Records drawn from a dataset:
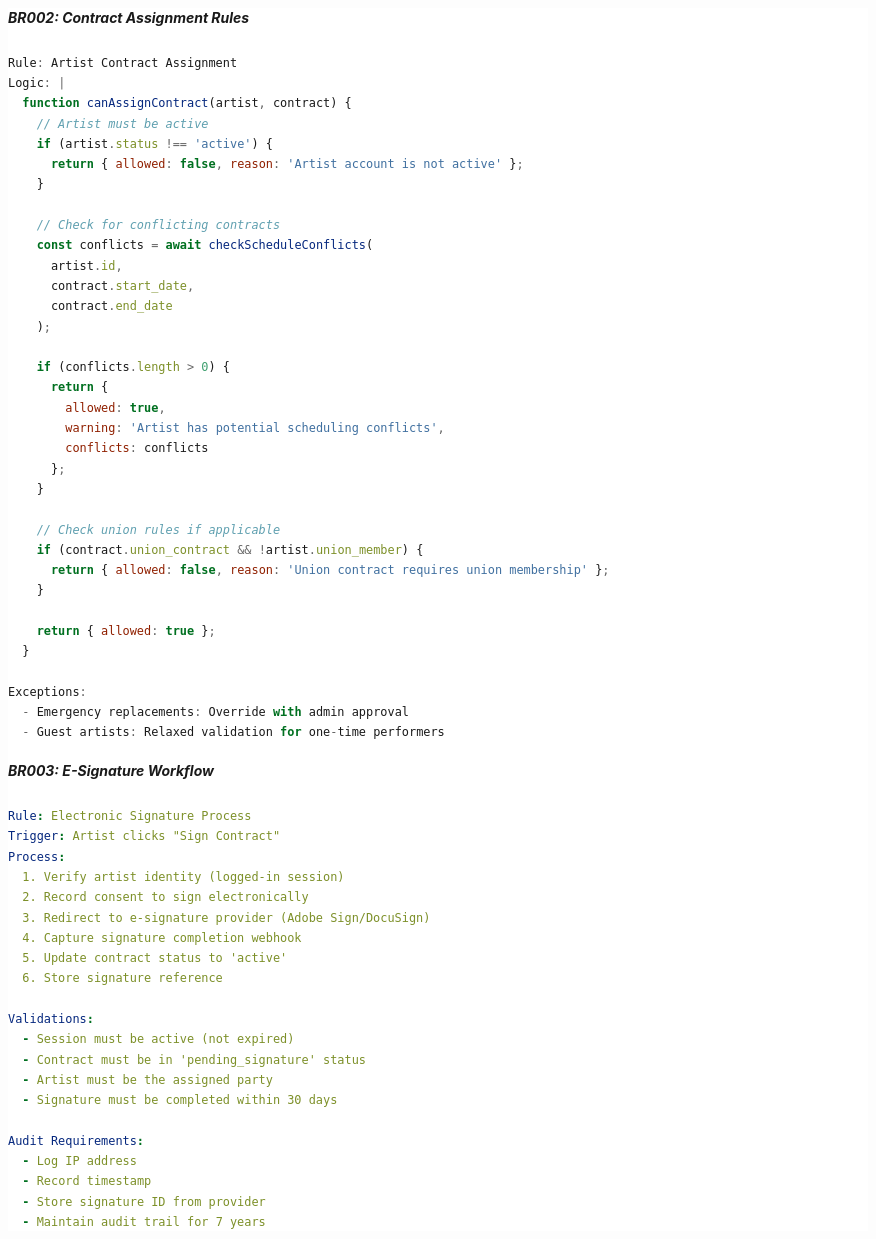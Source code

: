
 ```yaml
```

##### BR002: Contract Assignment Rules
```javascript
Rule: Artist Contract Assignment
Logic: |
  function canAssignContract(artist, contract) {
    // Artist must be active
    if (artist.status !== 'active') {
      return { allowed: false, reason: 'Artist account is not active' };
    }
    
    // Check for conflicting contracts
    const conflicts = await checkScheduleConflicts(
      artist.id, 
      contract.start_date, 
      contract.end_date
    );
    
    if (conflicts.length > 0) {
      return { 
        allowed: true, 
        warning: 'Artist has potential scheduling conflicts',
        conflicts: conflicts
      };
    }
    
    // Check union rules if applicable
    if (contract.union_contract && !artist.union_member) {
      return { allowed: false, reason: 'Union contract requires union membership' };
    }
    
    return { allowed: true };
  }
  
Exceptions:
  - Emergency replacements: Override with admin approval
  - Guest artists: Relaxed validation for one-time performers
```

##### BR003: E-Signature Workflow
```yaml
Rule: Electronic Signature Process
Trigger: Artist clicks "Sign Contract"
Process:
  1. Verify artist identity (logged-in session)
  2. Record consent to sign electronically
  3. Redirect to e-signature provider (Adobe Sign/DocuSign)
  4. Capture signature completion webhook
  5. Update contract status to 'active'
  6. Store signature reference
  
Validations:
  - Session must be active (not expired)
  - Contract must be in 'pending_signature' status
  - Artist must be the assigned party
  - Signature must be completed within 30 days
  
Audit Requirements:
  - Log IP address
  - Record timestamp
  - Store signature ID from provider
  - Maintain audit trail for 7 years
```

» To do: Filter the entries above and return only the lines holding "false".

» Solution for this exercise:
      return { allowed: false, reason: 'Artist account is not active' };
      return { allowed: false, reason: 'Union contract requires union membership' };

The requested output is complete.